Lecture on the Bible and the Media

Lecture on the Bible and the Media May 17, 2013

I have spent a great deal of my time as a professor of Biblical Studies working with the media— ABC, NBC, CBS, the BBC, the Discovery and History Channels and so on. There are really two different sorts of dealings with the media that people who teach religion or theology are likely to have in this day and age— questions from the press about recent archaeological discoveries or developments in the Lands of the Bible, and secondly Christmas and Easter or even other sorts of specials commissioned by some major network as a program or series of programs. For an example of the latter, take the BBC series I did called the Story of Jesus, which aired here and in the U.S. a couple of Easter seasons ago. Usually what happens is that the print media news division gives tips to the program division about who to interview and who speaks well on camera and then you get a phone call. Print media interviews are of a more urgent nature (‘can I speak to you today…’) because of something suddenly being newsworthy, whereas TV programs gestate over a longer period of time. Now a days, much is created in a sound studio with the help of CG, but there are still series, such as the Story of Jesus, or the show I did for CBS called The Mystery of Christmas, where you go and film in Israel or elsewhere on location.

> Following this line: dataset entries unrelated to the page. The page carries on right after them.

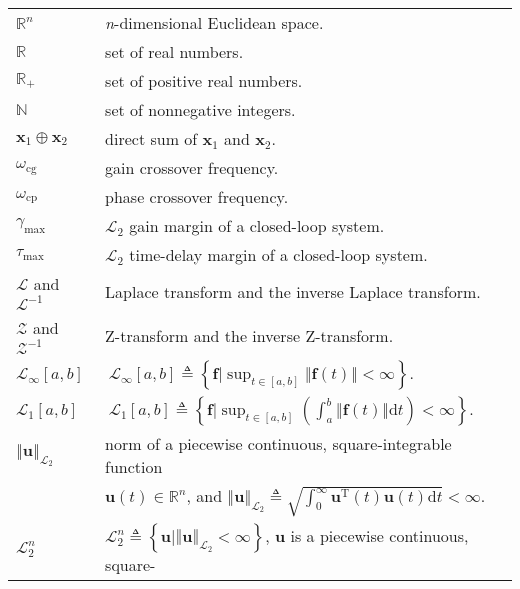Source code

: \begin{table} [H]
	\begin{tabular}{ll}
		$\mathbb{R}^{n}$ & \textit{n}-dimensional Euclidean space.\\
		$\mathbb{R}$ & set of real numbers.\\
		$\mathbb{R}_{+}$ & set of positive real numbers.\\
		$\mathbb{N}$ & set of nonnegative integers.\\
		$\mathbf{x}_{1}\oplus\mathbf{x}_{2}$ & direct sum of $\mathbf{x}_{1}$ and $\mathbf{x}_{2}$.\\
		$\omega_{\text{cg}}$ & gain crossover frequency.\\
		$\omega_{\text{cp}}$  & phase crossover frequency.\\
		$\gamma_{\max}$ & $\mathcal{L}_{2}$ gain margin of a closed-loop system.\\
		$\tau_{\max}$ & $\mathcal{L}_{2}$ time-delay margin of a closed-loop system.\\
		$\mathcal{\mathcal{L}}$ and $\mathcal{\mathcal{L}}^{-1}$ & Laplace transform and the inverse Laplace transform.\\
		$\mathcal{Z}$ and $\mathcal{Z}^{-1}$  & Z-transform and
		the inverse Z-transform.\\
		$\mathcal{L}_{\infty}\left[  a,b\right]  $ & $\  \mathcal{L}_{\infty}\left[
		a,b\right]  \triangleq \left \{  \left.  \mathbf{f}\right \vert \sup_{t\in \left[
			a,b\right]  }\left \Vert \mathbf{f}\left(  t\right)  \right \Vert <\infty
		\right \}.  $\\
		$\mathcal{L}_{1}\left[  a,b\right]  $ & $\  \mathcal{L}_{1}\left[
		a,b\right]  \triangleq \left \{  \left.  \mathbf{f}\right \vert \sup_{t\in \left[
			a,b\right]  }\left(\int_{a}^{b}\left \Vert \mathbf{f}\left(  t\right)  \right \Vert\text{d}t \right) <\infty\right \}.  $\\
		$\left\Vert \mathbf{u}\right\Vert _{\mathcal{L}_{2}}$ & norm of a piecewise continuous, square-integrable function\\
		& 	$\mathbf{u}\left(t\right)\in\mathbb{R}^{n}$, and 
		$\left\Vert \mathbf{u}\right\Vert _{\mathcal{L}_{2}}\triangleq\sqrt{\int_{0}^{\infty}\mathbf{u}^{\text{T}}\left(t\right)\mathbf{u}\left(t\right)\text{d}t}<\infty$.\\
		$\mathcal{L}_{2}^{n}$ & $\mathcal{L}_{2}^{n}\triangleq\left\{ \mathbf{u}|\left\Vert \mathbf{u}\right\Vert _{\mathcal{L}_{2}}<\infty\right\}$, $\mathbf{u}$ is a piecewise continuous, square-\\

\end{tabular}
\end{table}
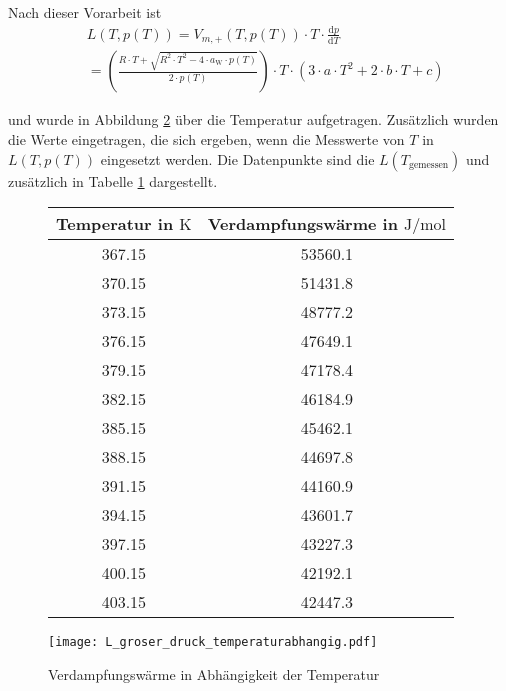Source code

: Nach dieser Vorarbeit ist
\begin{align}
& L(T, p(T)) = V_{m,+}(T, p(T)) \cdot T \cdot \frac{\text{d} p}{\text{d} T} \\
&= \left(\frac{R \cdot T + \sqrt{R^2 \cdot T^2 - 4 \cdot a_\text{W} \cdot p(T)}}{2 \cdot p(T)}\right)  \cdot T \cdot \left(3 \cdot a \cdot T^2 + 2 \cdot b \cdot T + c \right) %
\end{align}

und wurde in Abbildung \ref{fig:L_groser_druck_temperaturabhangig} über die Temperatur aufgetragen. Zusätzlich wurden die Werte eingetragen, die sich ergeben, wenn die Messwerte von $T$ in $L(T, p(T))$ eingesetzt werden. Die Datenpunkte sind die $L(T_\text{gemessen})$ und zusätzlich in Tabelle \ref{tab:verdampfungswarme} dargestellt. 
\begin{figure}[h!]
	\centering
\begin{tabular}{c|c}
	Temperatur in $\si{\kelvin}$ &   Verdampfungswärme in $\si{\joule\per\mol}$ \\
	\hline
	367.15 &                                      53560.1 \\
	370.15 &                                      51431.8 \\
	373.15 &                                      48777.2 \\
	376.15 &                                      47649.1 \\
	379.15 &                                      47178.4 \\
	382.15 &                                      46184.9 \\
	385.15 &                                      45462.1 \\
	388.15 &                                      44697.8 \\
	391.15 &                                      44160.9 \\
	394.15 &                                      43601.7 \\
	397.15 &                                      43227.3 \\
	400.15 &                                      42192.1 \\
	403.15 &                                      42447.3 \\
\end{tabular}
	\label{tab:verdampfungswarme}
\end{figure}





\begin{figure}[h!]
	\centering
	\texttt{[image: L\_groser\_druck\_temperaturabhangig.pdf]}
	\caption{Verdampfungswärme in Abhängigkeit der Temperatur}
	\label{fig:L_groser_druck_temperaturabhangig}
\end{figure}





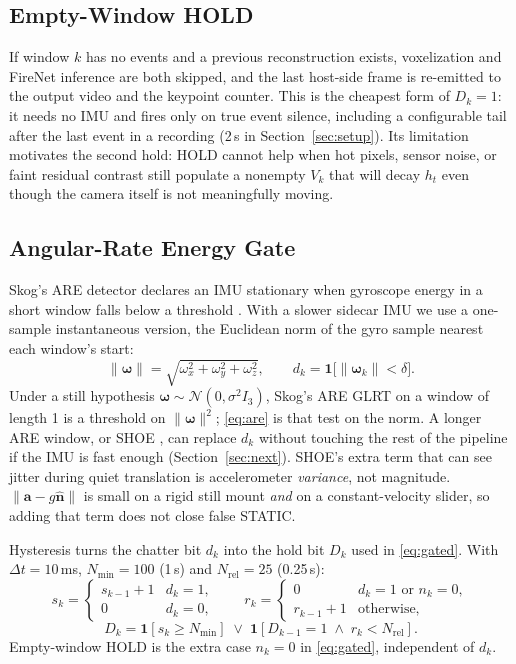 \documentclass[journal]{IEEEtran}
\DeclareRobustCommand{\norm}[1]{\lVert #1 \rVert}
\begin{document}
\subsection{Empty-Window HOLD}
If window \(k\) has no events and a previous reconstruction exists, voxelization
and FireNet inference are both skipped, and the last host-side frame is
re-emitted to the output video and the keypoint counter. This is the cheapest
form of \(D_k = 1\): it needs no IMU and fires only on true event silence,
including a configurable tail after the last event in a recording (2\,s in
Section~\ref{sec:setup}). Its limitation motivates the second hold: HOLD cannot
help when hot pixels, sensor noise, or faint residual contrast still populate a
nonempty \(V_k\) that will decay \(h_t\) even though the camera itself is not
meaningfully moving.

\subsection{Angular-Rate Energy Gate}
\label{sec:are}
Skog's ARE detector declares an IMU stationary when gyroscope energy in a short
window falls below a threshold \cite{skog2010tbe}. With a slower sidecar IMU we
use a one-sample instantaneous version, the Euclidean norm of the gyro sample
nearest each window's start:
\begin{equation}
\label{eq:are}
\norm{\boldsymbol{\omega}} = \sqrt{\omega_x^2 + \omega_y^2 + \omega_z^2},
\qquad
d_k = \mathbf{1}\bigl[\norm{\boldsymbol{\omega}_k} < \delta\bigr].
\end{equation}
Under a still hypothesis \(\boldsymbol{\omega}\sim\mathcal{N}(0,\sigma^2 I_3)\),
Skog's ARE GLRT on a window of length 1 is a threshold on
\(\norm{\boldsymbol{\omega}}^2\); \eqref{eq:are} is that test on the norm. A longer
ARE window, or SHOE \cite{skog2010tbe}, can replace \(d_k\) without touching
the rest of the pipeline if the IMU is fast enough (Section~\ref{sec:next}).
SHOE's extra term that can see jitter during quiet translation is accelerometer
\emph{variance}, not magnitude. \(\norm{\mathbf{a}-g\hat{\mathbf{n}}}\) is small
on a rigid still mount \emph{and} on a constant-velocity slider, so adding that
term does not close false STATIC.

Hysteresis turns the chatter bit \(d_k\) into the hold bit \(D_k\) used in
\eqref{eq:gated}. With \(\Delta t = 10\)\,ms, \(N_{\min}=100\) (1\,s) and
\(N_{\mathrm{rel}}=25\) (0.25\,s):
\begin{equation}
\label{eq:hyst}
s_k =
\begin{cases}
s_{k-1}+1 & d_k=1,\\
0 & d_k=0,
\end{cases}
\qquad
r_k =
\begin{cases}
0 & d_k=1 \text{ or } n_k=0,\\
r_{k-1}+1 & \text{otherwise,}
\end{cases}
\end{equation}
\begin{equation}
D_k = \mathbf{1}[s_k \ge N_{\min}]
\;\lor\;
\mathbf{1}[D_{k-1}=1 \;\wedge\; r_k < N_{\mathrm{rel}}].
\end{equation}
Empty-window HOLD is the extra case \(n_k=0\) in \eqref{eq:gated}, independent
of \(d_k\).
\end{document}
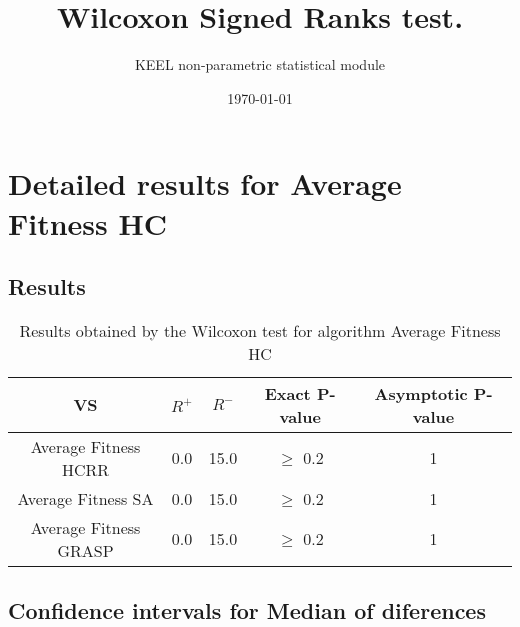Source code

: \documentclass[a4paper,10pt]{article}
\title{Wilcoxon Signed Ranks test.}
\date{\today}
\author{KEEL non-parametric statistical module}
\begin{document}
\pagestyle{empty}
\maketitle
\thispagestyle{empty}



\section{Detailed results for Average Fitness HC}


\subsection{Results}

\begin{table}[!htp]
\centering\small
\begin{tabular}{
|c|c|c|c|c|}
\hline
 VS & $R^{+}$ & $R^{-}$ & Exact P-value & Asymptotic P-value \\ \hline 
Average Fitness HCRR & 0.0 & 15.0 & $\geq$ 0.2 & 1\\ \hline 
Average Fitness SA & 0.0 & 15.0 & $\geq$ 0.2 & 1\\ \hline 
Average Fitness GRASP & 0.0 & 15.0 & $\geq$ 0.2 & 1\\ \hline 

\end{tabular}
\caption{Results obtained by the Wilcoxon test for algorithm Average Fitness HC}
\end{table}

\subsection{Confidence intervals for Median of diferences}
\end{document}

None of this might seem very important to you in the classroom, except as the occasional film clip to be used to illustrate your teaching about religion or the Bible, except that unfortunately in a post-modern, and increasingly post-Western, post-Christian era, even in large parts of the West itself, there is rampant Biblical illiteracy even among the well educated, and that includes the media. In this sort of situation, perception is reality and image is crucial. In other words, one of the reasons you find yourself having to justify the teaching of religion and theology in what I would call public schools and public universities is to a very large degree because you have an image problem, generated in part by that very ignorance of religion and theology in our culture. It is assumed that religion or theology has only to do with antiquity or out-moded non-scientific ways of thinking, and in any case is not essential to the curriculum in the U.K. in an increasingly scientific age. This prompts the need for justification of such classes and course of study, increasingly so since in the case of schools in the U.K. public tax dollars go to supporting these classes or course on religion or theology and indeed various of these educational institutions are declared charitable ventures.